07764 189516

Public Health England and Business in the Community have launched another excellent toolkit for employers: The physical activity, healthier eating and healthier weight toolkit.


The toolkit contains lots of great info and practical suggestions backed up by a rationale for why it makes sense for employers to safeguard and promote employee health and wellbeing.  The investment really does translate into £££ on the bottom line.


I am particularly excited that the new toolkit mentions workplace cake culture.  I researched office cake culture for my MSc in Obesity and Weight Management and the results found that office cake culture influences employee eating habits (negatively) and therefore potentially undermines organisations’ ROI on health and wellbeing spend. It is really important that employers recognise that cake culture makes it harder to eat healthily in the workplace and could result in increased employee health risk and lower workforce performance.

The toolkit recommends that employers ‘begin a conversation’ about cake culture. The good news is that my research now provides evidence to support this approach and, furthermore, suggests workplace cake consumption could be reduced in a collaborative way that would not ruffle any feathers. And it’s free.

Promoting healthier choices

The toolkit’s Healthy Eating chapter has a section called Promoting healthier choices which looks at how ‘employers can create a positive environment for food’.  A checklist of positive practices features two points that struck a chord.


“Begin a conversation about how special events (birthdays, holidays, anniversaries, promotions) are marked at work. Can ‘cake days’ be shared, or healthier alternatives be provided?”
My survey of almost 1000 UK office workers found that 95% of respondents thought the ideal frequency for office cake was once a week or less. This is less frequent than cake was currently available for the vast majority.  The research also found that fruit was considered the most popular cake alternative while the second most popular was ‘cake, but less often’. So yes, a conversation would help everyone realise having cake once a week or less might be a popular option.


“Provide healthier options at meetings and events”. 

In my research, half (50.5%) the respondents thought meeting refreshments were not sufficiently healthy. In addition, the second most common reason for having cakes in the office after celebrations such as birthdays, was meeting left overs.  So potentially we have a double whammy here that increases health risk and employee dissatisfaction, and pushes costs up.  This has to be worth a conversation with employees (and clients?) about either ditching refreshments partially or altogether, or offering healthier alternatives.

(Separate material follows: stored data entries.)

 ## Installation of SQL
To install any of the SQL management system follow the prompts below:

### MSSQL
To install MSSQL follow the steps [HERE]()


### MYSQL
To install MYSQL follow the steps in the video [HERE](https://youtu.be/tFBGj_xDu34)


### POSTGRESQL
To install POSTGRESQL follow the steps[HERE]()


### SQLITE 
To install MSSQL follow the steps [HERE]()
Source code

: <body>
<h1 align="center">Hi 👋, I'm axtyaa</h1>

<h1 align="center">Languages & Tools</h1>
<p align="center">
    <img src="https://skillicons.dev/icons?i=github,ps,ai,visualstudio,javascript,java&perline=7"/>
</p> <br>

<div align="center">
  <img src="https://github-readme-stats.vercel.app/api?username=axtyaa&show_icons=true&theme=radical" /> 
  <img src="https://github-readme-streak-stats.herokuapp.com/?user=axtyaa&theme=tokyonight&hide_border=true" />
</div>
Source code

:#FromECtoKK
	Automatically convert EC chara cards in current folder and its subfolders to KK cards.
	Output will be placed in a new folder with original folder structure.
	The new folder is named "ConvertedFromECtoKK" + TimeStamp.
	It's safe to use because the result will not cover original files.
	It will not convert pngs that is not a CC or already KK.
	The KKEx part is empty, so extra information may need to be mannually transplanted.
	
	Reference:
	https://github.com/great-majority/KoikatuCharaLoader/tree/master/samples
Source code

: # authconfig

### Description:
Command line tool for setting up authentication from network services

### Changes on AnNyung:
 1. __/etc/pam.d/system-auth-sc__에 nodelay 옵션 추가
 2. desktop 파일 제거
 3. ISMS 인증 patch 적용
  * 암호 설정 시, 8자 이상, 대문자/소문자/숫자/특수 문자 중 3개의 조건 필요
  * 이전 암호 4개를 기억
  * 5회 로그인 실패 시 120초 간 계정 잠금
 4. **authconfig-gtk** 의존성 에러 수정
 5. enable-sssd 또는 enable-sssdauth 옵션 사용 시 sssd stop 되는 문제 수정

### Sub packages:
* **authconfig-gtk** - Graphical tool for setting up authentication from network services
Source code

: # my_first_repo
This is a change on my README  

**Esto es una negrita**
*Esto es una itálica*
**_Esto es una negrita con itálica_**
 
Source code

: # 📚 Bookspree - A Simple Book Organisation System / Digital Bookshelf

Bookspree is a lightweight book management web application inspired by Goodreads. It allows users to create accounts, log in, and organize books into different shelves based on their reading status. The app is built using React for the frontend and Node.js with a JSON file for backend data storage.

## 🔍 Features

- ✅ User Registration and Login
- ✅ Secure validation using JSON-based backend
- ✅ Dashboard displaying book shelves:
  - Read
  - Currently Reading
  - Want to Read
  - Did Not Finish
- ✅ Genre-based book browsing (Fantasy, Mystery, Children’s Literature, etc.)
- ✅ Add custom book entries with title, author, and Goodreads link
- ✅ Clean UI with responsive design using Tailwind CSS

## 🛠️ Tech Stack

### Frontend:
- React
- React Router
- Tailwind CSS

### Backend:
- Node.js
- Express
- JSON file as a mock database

I would also add that providing healthier eating choices and opportunity in the workplace is essential but the other crucial part of the formula is to remove the bad stuff. Providing a salad bar and free gym membership is is terrific but the effect is diminished if the rest of the office is a wall-to-wall cake fest. Removing the temptation of unhealthy (and arguably unnecessary) snacks can only enhance a wellbeing offering.  And now we know that 95% think once a week or less is sufficient for office cake, getting agreement from employees to remove most of the cake for most of the time might be easier than many employers believe.

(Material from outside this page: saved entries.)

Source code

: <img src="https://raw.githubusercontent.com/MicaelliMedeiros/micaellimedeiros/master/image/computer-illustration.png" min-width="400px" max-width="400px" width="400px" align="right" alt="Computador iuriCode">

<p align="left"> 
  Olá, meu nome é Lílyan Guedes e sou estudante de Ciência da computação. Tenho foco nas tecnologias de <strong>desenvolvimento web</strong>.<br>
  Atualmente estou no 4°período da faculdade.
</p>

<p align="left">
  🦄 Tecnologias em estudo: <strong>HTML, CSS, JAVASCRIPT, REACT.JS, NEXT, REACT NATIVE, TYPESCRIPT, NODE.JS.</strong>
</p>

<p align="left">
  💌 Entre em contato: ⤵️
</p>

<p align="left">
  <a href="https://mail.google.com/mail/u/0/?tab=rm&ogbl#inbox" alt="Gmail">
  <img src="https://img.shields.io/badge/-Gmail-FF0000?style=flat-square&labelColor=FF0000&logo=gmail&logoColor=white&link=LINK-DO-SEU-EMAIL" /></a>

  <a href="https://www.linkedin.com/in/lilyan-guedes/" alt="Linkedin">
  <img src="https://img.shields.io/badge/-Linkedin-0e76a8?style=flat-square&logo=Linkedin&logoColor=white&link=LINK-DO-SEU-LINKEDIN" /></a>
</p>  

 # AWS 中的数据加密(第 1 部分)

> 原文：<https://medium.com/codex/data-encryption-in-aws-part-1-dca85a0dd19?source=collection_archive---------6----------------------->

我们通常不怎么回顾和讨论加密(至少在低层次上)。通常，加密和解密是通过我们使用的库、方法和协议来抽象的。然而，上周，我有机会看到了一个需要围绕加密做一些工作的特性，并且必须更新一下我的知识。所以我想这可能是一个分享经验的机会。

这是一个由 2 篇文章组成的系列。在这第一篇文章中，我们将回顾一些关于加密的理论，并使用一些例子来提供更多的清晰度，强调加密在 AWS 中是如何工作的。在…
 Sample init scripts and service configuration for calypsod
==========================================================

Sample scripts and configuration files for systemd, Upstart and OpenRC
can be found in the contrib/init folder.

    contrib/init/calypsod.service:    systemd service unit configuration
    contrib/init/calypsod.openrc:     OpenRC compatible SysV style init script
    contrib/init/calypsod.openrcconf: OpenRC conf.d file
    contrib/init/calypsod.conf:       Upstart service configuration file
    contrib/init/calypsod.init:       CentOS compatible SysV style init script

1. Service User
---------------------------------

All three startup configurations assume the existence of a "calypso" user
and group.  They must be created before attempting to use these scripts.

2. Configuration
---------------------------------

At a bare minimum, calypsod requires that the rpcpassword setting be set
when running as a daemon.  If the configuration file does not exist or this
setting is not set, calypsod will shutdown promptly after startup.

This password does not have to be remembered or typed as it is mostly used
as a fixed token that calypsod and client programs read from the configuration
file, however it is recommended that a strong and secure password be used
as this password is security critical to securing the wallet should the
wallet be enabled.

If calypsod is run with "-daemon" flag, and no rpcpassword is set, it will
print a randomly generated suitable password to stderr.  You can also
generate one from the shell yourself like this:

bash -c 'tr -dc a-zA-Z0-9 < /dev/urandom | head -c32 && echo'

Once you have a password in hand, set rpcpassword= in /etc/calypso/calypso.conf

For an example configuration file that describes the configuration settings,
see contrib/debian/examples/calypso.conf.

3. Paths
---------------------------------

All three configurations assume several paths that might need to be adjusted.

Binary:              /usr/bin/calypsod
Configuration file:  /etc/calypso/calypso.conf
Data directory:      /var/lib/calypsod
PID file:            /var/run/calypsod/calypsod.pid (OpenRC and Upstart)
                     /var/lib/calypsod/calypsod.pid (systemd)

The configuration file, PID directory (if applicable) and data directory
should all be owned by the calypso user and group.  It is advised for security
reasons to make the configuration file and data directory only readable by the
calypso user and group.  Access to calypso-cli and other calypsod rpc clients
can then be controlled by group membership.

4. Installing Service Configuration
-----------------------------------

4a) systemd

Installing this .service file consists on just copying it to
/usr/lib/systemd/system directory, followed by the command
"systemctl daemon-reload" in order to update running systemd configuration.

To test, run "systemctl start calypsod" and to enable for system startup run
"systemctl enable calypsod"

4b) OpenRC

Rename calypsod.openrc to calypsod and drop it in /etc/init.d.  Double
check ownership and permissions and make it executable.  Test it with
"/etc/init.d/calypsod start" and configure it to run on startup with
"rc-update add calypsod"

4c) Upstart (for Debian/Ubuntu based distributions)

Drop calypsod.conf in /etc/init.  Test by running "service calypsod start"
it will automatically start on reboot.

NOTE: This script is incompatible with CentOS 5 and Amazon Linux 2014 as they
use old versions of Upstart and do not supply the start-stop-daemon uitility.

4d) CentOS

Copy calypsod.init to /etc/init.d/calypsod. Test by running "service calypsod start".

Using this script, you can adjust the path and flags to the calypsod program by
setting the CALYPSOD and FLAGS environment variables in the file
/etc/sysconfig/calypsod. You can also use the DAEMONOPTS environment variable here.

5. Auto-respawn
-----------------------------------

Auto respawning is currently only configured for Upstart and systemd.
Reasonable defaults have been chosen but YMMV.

Eating together socially can be beneficial


The ‘Promoting healthier choices’ section also mentions research which highlights the importance of eating with family, friends and colleagues socially.   Again, my research echoes this. 81% said office cake brings people together and 83% said office cake cheers people up.  Getting together socially at work provides an opportunity for colleagues to network and build relationships which is valuable in any workplace.  Reducing the frequency of office cake could therefore make it more of a special occasion to look forward to, which could enhance its social benefits even further.

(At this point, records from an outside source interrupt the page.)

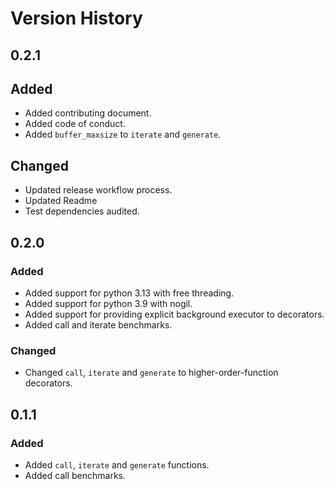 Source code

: 
# Version History

## 0.2.1

## Added

* Added contributing document.
* Added code of conduct.
* Added `buffer_maxsize` to `iterate` and `generate`.

## Changed

* Updated release workflow process.
* Updated Readme
* Test dependencies audited.

## 0.2.0

### Added<!--0.2.0-->

* Added support for python 3.13 with free threading.
* Added support for python 3.9 with nogil.
* Added support for providing explicit background executor to decorators.
* Added call and iterate benchmarks.

### Changed<!--0.2.0-->

* Changed `call`, `iterate` and `generate` to higher-order-function decorators.

## 0.1.1

### Added<!--0.1.1-->

* Added `call`, `iterate` and `generate` functions.
* Added call benchmarks.
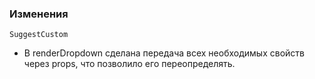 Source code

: ### Изменения

`SuggestСustom`

- В renderDropdown сделана передача всех необходимых свойств через props, что позволило его переопределять.
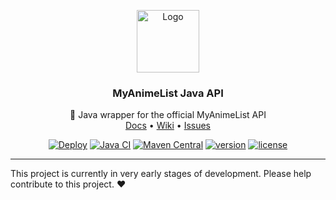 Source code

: <p align="center">
    <a href="https://github.com/Ktt-Development/MyAnimeList-Java-API">
        <img src="https://raw.githubusercontent.com/Ktt-Development/MyAnimeList-Java-API/main/branding/Logo.png" alt="Logo" width="100" height="100">
    </a>
    <h3 align="center">MyAnimeList Java API</h3>
    <p align="center">
        📘 Java wrapper for the official MyAnimeList API
        <br />
        <a href="https://docs.kttdevelopment.com/myanimelist/">Docs</a>
        •
        <a href="https://wiki.kttdevelopment.com/myanimelist/">Wiki</a>
        •
        <a href="https://github.com/Ktt-Development/MyAnimeList-Java-API/issues">Issues</a>
    </p>
</p>

<p align="center">
    <a href="https://github.com/Ktt-Development/simplehttpserver/actions?query=workflow%3ADeploy"><img title="Deploy" src="https://github.com/Ktt-Development/simplehttpserver/workflows/Deploy/badge.svg"></a>
    <a href="https://github.com/Ktt-Development/simplehttpserver/actions?query=workflow%3A%22Java+CI%22"><img title="Java CI" src="https://github.com/Ktt-Development/simplehttpserver/workflows/Java%20CI/badge.svg"></a>
    <a href="https://mvnrepository.com/artifact/com.kttdevelopment/simplehttpserver"><img title="Maven Central" src="https://img.shields.io/maven-central/v/com.kttdevelopment/simplehttpserver"></a>
    <a href="https://github.com/Ktt-Development/simplehttpserver/releases"><img title="version" src="https://img.shields.io/github/v/release/ktt-development/simplehttpserver"></a>
    <a href="https://github.com/Ktt-Development/simplehttpserver/blob/main/LICENSE"><img title="license" src="https://img.shields.io/github/license/Ktt-Development/simplehttpserver"></a>
</p>

---

This project is currently in very early stages of development. Please help contribute to this project. ❤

I think a conversation is a great way to start.  People aren’t daft – once they get talking they’ll sort out the details (eg what to do if there are three birthdays in one week!!!).


To get the conversation started, my website offers ideas including a free short questionnaire which can be circulated to find out how people think about cake in a given team, location or organisation.


If you would like to know more about the office cake research or how to help make your workplace healthier through briefings, lunch & learn sessions or workshops, get in touch: lou@louwalker.com or visit my website: louwalker.com.

You can also download the research report It’s time to rethink office cake from www.louwalker.com.


Yesterday I gave a TED talk at TEDx University of Chester.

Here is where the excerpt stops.